A Certain Smile, by Françoise Sagan and translated by Irene Ash

A while back now I read and loved Françoise Sagan’s Bonjour Tristesse. Come the searing summer heat of 2018 and it seemed a good time to return to Sagan.

We were slim and pleasing, like people in a picture.

A Certain Smile is the story of Dominique, an attractive young law student, and her affair with an older man Luc. Dominique already has a boyfriend, the perfectly likeable Bertrand. Luc is married to a kind and generous woman, Françoise. The story is entirely, and intentionally, unoriginal. Here’s the opening paragraph:

We had spent the afternoon in a café in the Rue Saint-Jacques, a spring afternoon like any other. I was slightly bored, and walked up and down between the juke-box and the window, while Bertrand talked about Spire’s lecture. I was leaning on the machine, watching the record rising slowly, almost gently, like a proffered cheek, to its slanting position against the sapphire, when, for no apparent reason, I was overcome by a feeling of intense happiness, a sudden realization that some day I would die, that my hand would no longer touch that chromium rim, nor would the sun shine in my eyes.

There’s a lot packed in there. The narrator, who we’re yet to learn is named Dominique, is “slightly bored”. That will matter, because the story is in part driven by her desire to alleviate that casual boredom.

The language is deeply sensual. The record rises “like a proffered cheek”, already introducing a hint of sex, but it’s not just that. The whole description of something as mundane as playing a record on a jukebox is suffused with languorous desire.

Suddenly the narrator is overcome by “intense happiness”, but it’s irrevocably linked to mortality and to her realisation that one day she won’t be there to experience moments like this. She isn’t happy despite the prospect of death. The happiness is born of the joy of the moment and her awareness of its transience.

In a sense the whole book is there, and for that I think it’s a pretty much perfect opening paragraph. Soon we learn that the narrator is Dominique and that she’s a law student and that it’s summer, but from these opening words we already know much more profound things about her than those quotidian facts.

Dominique and Bertrand make a good couple. They laugh together, make love, care about each other. Still, he’s her first serious boyfriend and for most people those first relationships tend not to last. Even had Bertrand not introduced Dominique to his uncle, Luc, there would always eventually have been a Luc of one sort or another.

Luc and Françoise are older, already settled in life and with each other. They have no children and Françoise becomes almost a proxy-mother to Dominique, buying her clothes and feeding her dinners. Luc takes a different sort of interest.

Dominique is flattered by his attention and more by the frank way in which he tells her he wants to sleep with her but that he will never love her and this will be just a pleasant interlude in their lives. He makes her feel grown up, adult, knowing. She believes she can be like him, dispassionately passionate.
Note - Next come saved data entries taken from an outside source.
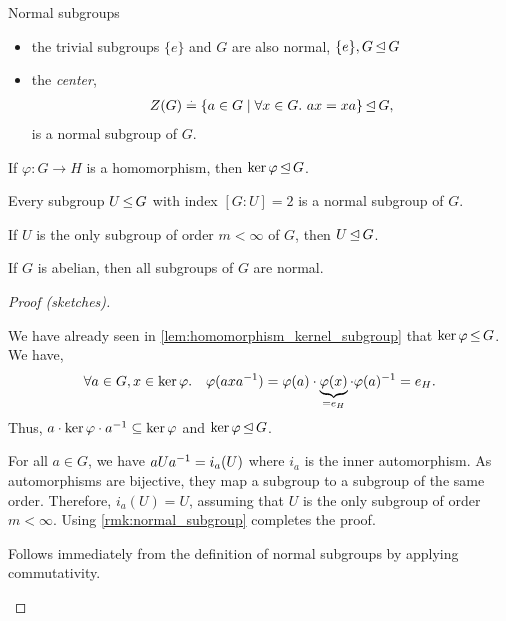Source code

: \begin{ex}{Normal subgroups}{}
\begin{itemize}
    \item the trivial subgroups $\{e\}$ and $G$ are also normal, $\{e\}, G \operatorname*{\trianglelefteq} G$
    \item the \emph{center}, \begin{align}
        Z(G) \overset{.}{=} \{a \in G \mid \forall x \in G.\ ax = xa\} \operatorname*{\trianglelefteq} G,
    \end{align} is a normal subgroup of $G$.
\end{itemize}
\end{ex}

\begin{lem}
\leavevmode\begin{lemlist}
    \item If $\varphi : G \to H$ is a homomorphism, then $\ker{\varphi} \operatorname*{\trianglelefteq} G$.
    \item Every subgroup $U \operatorname*{\leq} G$ with index $[G:U] = 2$ is a normal subgroup of $G$.
    \item\label{lem:normal_subgroup_c} If $U$ is the only subgroup of order $m < \infty$ of $G$, then $U \operatorname*{\trianglelefteq} G$.
    \item If $G$ is abelian, then all subgroups of $G$ are normal.
\end{lemlist}
\end{lem} \begin{proof}[Proof (sketches)]
\leavevmode\begin{lemlist}
    \item We have already seen in \cref{lem:homomorphism_kernel_subgroup} that $\ker{\varphi} \operatorname*{\leq} G$. We have, \begin{align*}
        \forall a \in G, x \in \ker{\varphi}.\quad \varphi(a x a^{-1}) = \varphi(a) \cdot \underbrace{\varphi(x)}_{= e_H} \cdot \varphi(a)^{-1} = e_H.
    \end{align*} Thus, $a \cdot \ker{\varphi} \cdot a^{-1} \subseteq \ker{\varphi}$ and $\ker{\varphi} \operatorname*{\trianglelefteq} G$.
    
    \addtocounter{lemlisti}{1}\item For all $a \in G$, we have $a U a^{-1} = i_a(U)$ where $i_a$ is the inner automorphism. As automorphisms are bijective, they map a subgroup to a subgroup of the same order. Therefore, ${i_a(U) = U}$, assuming that $U$ is the only subgroup of order $m < \infty$. Using \cref{rmk:normal_subgroup} completes the proof.
    
    \item Follows immediately from the definition of normal subgroups by applying commutativity. \qedhere
\end{lemlist}
\end{proof}

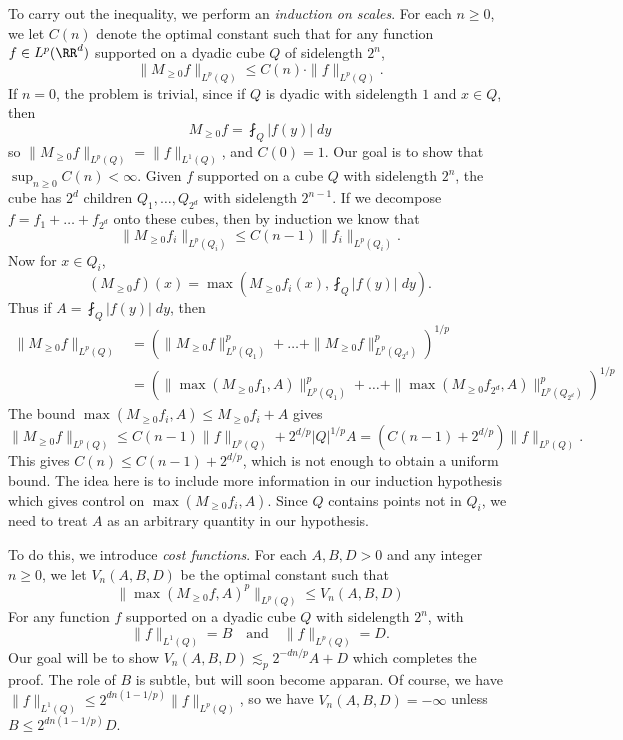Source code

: To carry out the inequality, we perform an \emph{induction on scales}. For each $n \geq 0$, we let $C(n)$ denote the optimal constant such that for any function $f \in L^p(\RR^d)$ supported on a dyadic cube $Q$ of sidelength $2^n$,
%
\[ \| M_{\geq 0} f \|_{L^p(Q)} \leq C(n) \cdot \| f \|_{L^p(Q)}. \]
%
If $n = 0$, the problem is trivial, since if $Q$ is dyadic with sidelength $1$ and $x \in Q$, then
%
\[ M_{\geq 0} f = \fint_Q |f(y)|\; dy \]
%
so $\| M_{\geq 0} f \|_{L^p(Q)} = \| f \|_{L^1(Q)}$, and $C(0) = 1$. Our goal is to show that $\sup_{n \geq 0} C(n) < \infty$. Given $f$ supported on a cube $Q$ with sidelength $2^n$, the cube has $2^d$ children $Q_1,\dots,Q_{2^d}$ with sidelength $2^{n-1}$. If we decompose $f = f_1 + \dots + f_{2^d}$ onto these cubes, then by induction we know that
%
\[ \| M_{\geq 0} f_i \|_{L^p(Q_i)} \leq C(n-1) \| f_i \|_{L^p(Q_i)}. \]
%
Now for $x \in Q_i$,
%
\[ (M_{\geq 0} f)(x) = \max \left(M_{\geq 0} f_i(x), \fint_Q |f(y)|\; dy \right). \]
%
Thus if $A = \fint_Q |f(y)|\; dy$, then
%
\begin{align*}
  \| M_{\geq 0} f \|_{L^p(Q)} &= \left( \| M_{\geq 0} f \|_{L^p(Q_1)}^p + \dots + \| M_{\geq 0} f \|_{L^p(Q_{2^d})}^p \right)^{1/p}\\
  &= \left( \| \max(M_{\geq 0} f_1, A) \|_{L^p(Q_1)}^p + \dots + \| \max(M_{\geq 0} f_{2^d}, A) \|_{L^p(Q_{2^d})}^p \right)^{1/p}
\end{align*}
%
The bound $\max(M_{\geq 0} f_i, A) \leq M_{\geq 0} f_i + A$ gives
%
\[ \| M_{\geq 0} f \|_{L^p(Q)} \leq C(n-1) \| f \|_{L^p(Q)} + 2^{d/p} |Q|^{1/p} A = (C(n-1) + 2^{d/p}) \| f \|_{L^p(Q)}. \]
%
This gives $C(n) \leq C(n-1) + 2^{d/p}$, which is not enough to obtain a uniform bound. The idea here is to include more information in our induction hypothesis which gives control on $\max(M_{\geq 0} f_i, A)$. Since $Q$ contains points not in $Q_i$, we need to treat $A$ as an arbitrary quantity in our hypothesis.

To do this, we introduce \emph{cost functions}. For each $A,B,D > 0$ and any integer $n \geq 0$, we let $V_n(A,B,D)$ be the optimal constant such that
%
\[ \| \max(M_{\geq 0} f, A)^p \|_{L^p(Q)} \leq V_n(A,B,D) \]
%
For any function $f$ supported on a dyadic cube $Q$ with sidelength $2^n$, with
%
\[ \| f \|_{L^1(Q)} = B\quad\text{and}\quad \| f \|_{L^p(Q)} = D. \]
%
Our goal will be to show $V_n(A,B,D) \lesssim_p 2^{-dn/p} A + D$ which completes the proof. The role of $B$ is subtle, but will soon become apparan. Of course, we have $\| f \|_{L^1(Q)} \leq 2^{dn(1-1/p)} \| f \|_{L^p(Q)}$, so we have $V_n(A,B,D) = -\infty$ unless $B \leq 2^{dn(1 - 1/p)} D$.

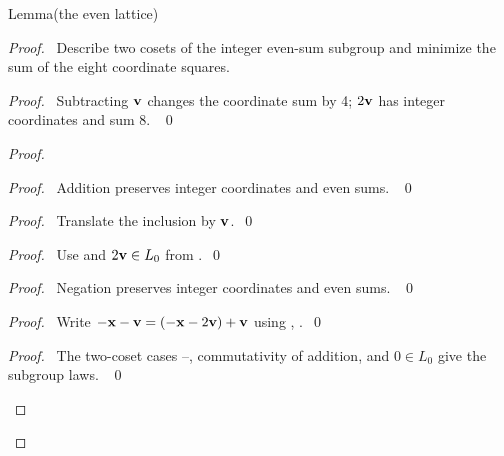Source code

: \begin{namedresult}{Lemma}{(the even lattice)}\label{lem:even-lattice}
\end{namedresult}
\begin{proof}
\pfsketch\ Describe two cosets of the integer even-sum subgroup and
minimize the sum of the eight coordinate squares.
\begin{proof}\pf\ Subtracting $\Zv$ changes the coordinate sum by 4;
$2\Zv$ has integer coordinates and sum 8. ~\qed\end{proof}
\begin{proof}
\begin{proof}\pf\ Addition preserves integer coordinates and even sums. ~\qed\end{proof}
\begin{proof}\pf\ Translate the inclusion  by $\Zv$.~\qed\end{proof}
\begin{proof}\pf\ Use  and $2\Zv\in L_0$ from
.~\qed\end{proof}
\begin{proof}\pf\ Negation preserves integer coordinates and even sums. ~\qed\end{proof}
\begin{proof}\pf\ Write $-\Zx-\Zv=(-\Zx-2\Zv)+\Zv$ using
, .~\qed\end{proof}
\qedstep
\begin{proof}\pf\ The two-coset cases --,
commutativity of addition, and $0\in L_0$ give the subgroup laws. ~\qed\end{proof}
\end{proof}

\end{proof}
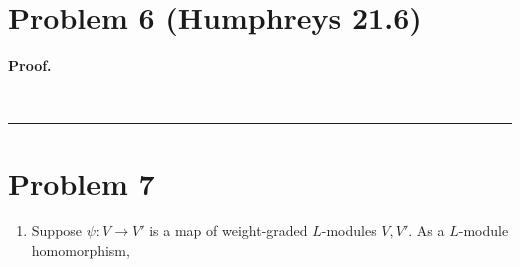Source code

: \documentclass[12pt]{article}%
\newenvironment{proof}[1][Proof]{\textbf{#1.} }{\ \rule{0.5em}{0.5em}}
\begin{document}
\section*{Problem 6 (Humphreys 21.6)}
\begin{proof}

\end{proof}

\section*{Problem 7}
\begin{enumerate}
  \item Suppose $\psi: V \rightarrow V'$ is a map of weight-graded $L$-modules $V,V'$. As a $L$-module homomorphism, 
\end{enumerate}
\end{document}

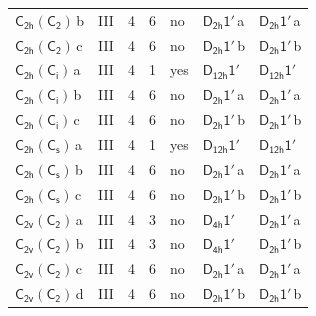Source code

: \documentclass[10pt,a4paper]{article}
\numberwithin{equation}{section}
\newcommand{\grp}[1]{\mathsf{#1}}
\newcommand{\clsletter}[1]{\,{\scriptsize\color{black!55}#1}}
\begin{document}
{\begin{longtable}{@{}llrrlll@{}}
\href{C2h-C2.pdf}{$\grp{C_{2h}}(\grp{C_{2}})$}\clsletter{b} & III & 4 & 6 & no & \href{D2h-1p.pdf}{$\grp{D_{2h}1'}$}\clsletter{a} & \href{D2h-1p.pdf}{$\grp{D_{2h}1'}$}\clsletter{a}\\
\href{C2h-C2.pdf}{$\grp{C_{2h}}(\grp{C_{2}})$}\clsletter{c} & III & 4 & 6 & no & \href{D2h-1p.pdf}{$\grp{D_{2h}1'}$}\clsletter{b} & \href{D2h-1p.pdf}{$\grp{D_{2h}1'}$}\clsletter{b}\\
\href{C2h-S2.pdf}{$\grp{C_{2h}}(\grp{C_{i}})$}\clsletter{a} & III & 4 & 1 & yes & \href{D12h-1p.pdf}{$\grp{D_{12h}1'}$} & \href{D12h-1p.pdf}{$\grp{D_{12h}1'}$}\\
\href{C2h-S2.pdf}{$\grp{C_{2h}}(\grp{C_{i}})$}\clsletter{b} & III & 4 & 6 & no & \href{D2h-1p.pdf}{$\grp{D_{2h}1'}$}\clsletter{a} & \href{D2h-1p.pdf}{$\grp{D_{2h}1'}$}\clsletter{a}\\
\href{C2h-S2.pdf}{$\grp{C_{2h}}(\grp{C_{i}})$}\clsletter{c} & III & 4 & 6 & no & \href{D2h-1p.pdf}{$\grp{D_{2h}1'}$}\clsletter{b} & \href{D2h-1p.pdf}{$\grp{D_{2h}1'}$}\clsletter{b}\\
\href{C2h-C1v.pdf}{$\grp{C_{2h}}(\grp{C_{s}})$}\clsletter{a} & III & 4 & 1 & yes & \href{D12h-1p.pdf}{$\grp{D_{12h}1'}$} & \href{D12h-1p.pdf}{$\grp{D_{12h}1'}$}\\
\href{C2h-C1v.pdf}{$\grp{C_{2h}}(\grp{C_{s}})$}\clsletter{b} & III & 4 & 6 & no & \href{D2h-1p.pdf}{$\grp{D_{2h}1'}$}\clsletter{a} & \href{D2h-1p.pdf}{$\grp{D_{2h}1'}$}\clsletter{a}\\
\href{C2h-C1v.pdf}{$\grp{C_{2h}}(\grp{C_{s}})$}\clsletter{c} & III & 4 & 6 & no & \href{D2h-1p.pdf}{$\grp{D_{2h}1'}$}\clsletter{b} & \href{D2h-1p.pdf}{$\grp{D_{2h}1'}$}\clsletter{b}\\
\href{C2v-C2.pdf}{$\grp{C_{2v}}(\grp{C_{2}})$}\clsletter{a} & III & 4 & 3 & no & \href{D4h-1p.pdf}{$\grp{D_{4h}1'}$} & \href{D2h-1p.pdf}{$\grp{D_{2h}1'}$}\clsletter{a}\\
\href{C2v-C2.pdf}{$\grp{C_{2v}}(\grp{C_{2}})$}\clsletter{b} & III & 4 & 3 & no & \href{D4h-1p.pdf}{$\grp{D_{4h}1'}$} & \href{D2h-1p.pdf}{$\grp{D_{2h}1'}$}\clsletter{b}\\
\href{C2v-C2.pdf}{$\grp{C_{2v}}(\grp{C_{2}})$}\clsletter{c} & III & 4 & 6 & no & \href{D2h-1p.pdf}{$\grp{D_{2h}1'}$}\clsletter{a} & \href{D2h-1p.pdf}{$\grp{D_{2h}1'}$}\clsletter{a}\\
\href{C2v-C2.pdf}{$\grp{C_{2v}}(\grp{C_{2}})$}\clsletter{d} & III & 4 & 6 & no & \href{D2h-1p.pdf}{$\grp{D_{2h}1'}$}\clsletter{b} & \href{D2h-1p.pdf}{$\grp{D_{2h}1'}$}\clsletter{b}\\

\end{longtable}}
\end{document}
She ignores the signs that she’s wrong:

Already there was something that seemed to race like a hurricane when Luc was there. Afterwards time suddenly dropped back to normal, and once more there were minutes, hours, and cigarettes.

Plotwise I don’t have much more to say. Luc takes Dominique to the French Riviera for a  few days in a nice hotel with a sea view. It’s almost like he’s done this before…

Of course, things aren’t quite as simple as Dominique expects. People get hurt, including her. As I said at the outset, in terms of story this is intentionally unoriginal.

So why read it? Partly because Sagan is so good on the experience of being Dominique: on her evolving and conflicting feelings; her discovery of love and her worse discovery of unreciprocated love; the sheer pleasure of being young and alive. Nothing Dominique experiences is new, except to her which is all that truly matters.

Sagan writes with extraordinary clarity. Just look at that first paragraph again: it’s luminous. The whole book is like that, but at the same time it’s succinct with no wasted or unnecessary detail. Reading it I could picture every scene, but when I looked back on it prior to writing this I realised that Sagan achieves that impact often with only the barest of descriptions.

Sagan can also be very funny when she feels like it and seemingly effortlessly cool. The book is full of small sly asides (the cigarettes line above is a great example). Here’s one final quote that I just couldn’t resist including:

I was back in the Champs-Élysées with the taste of a strange mouth on my lips, and I decided to go home and read a new novel.

It seems a sensible response.

Other reviews

I wrote a little about this in my June roundup here. Otherwise, two reviews that I particularly want to note. The first is this great review by Jacqui at Jacqui Wine’s Journal. Rereading it I see that Jacqui used exactly the same phrase as I did to describe Françoise – “kind and generous”. Clearly Sagan painted the character clearly.

The second, here, is a contemporaneous review by The Spectator. I don’t usually include non-blog reviews, but I think it’s pretty much spot on and it’s interesting to see one which treats this as a new novel by a young writer rather than an old novel by a famous name.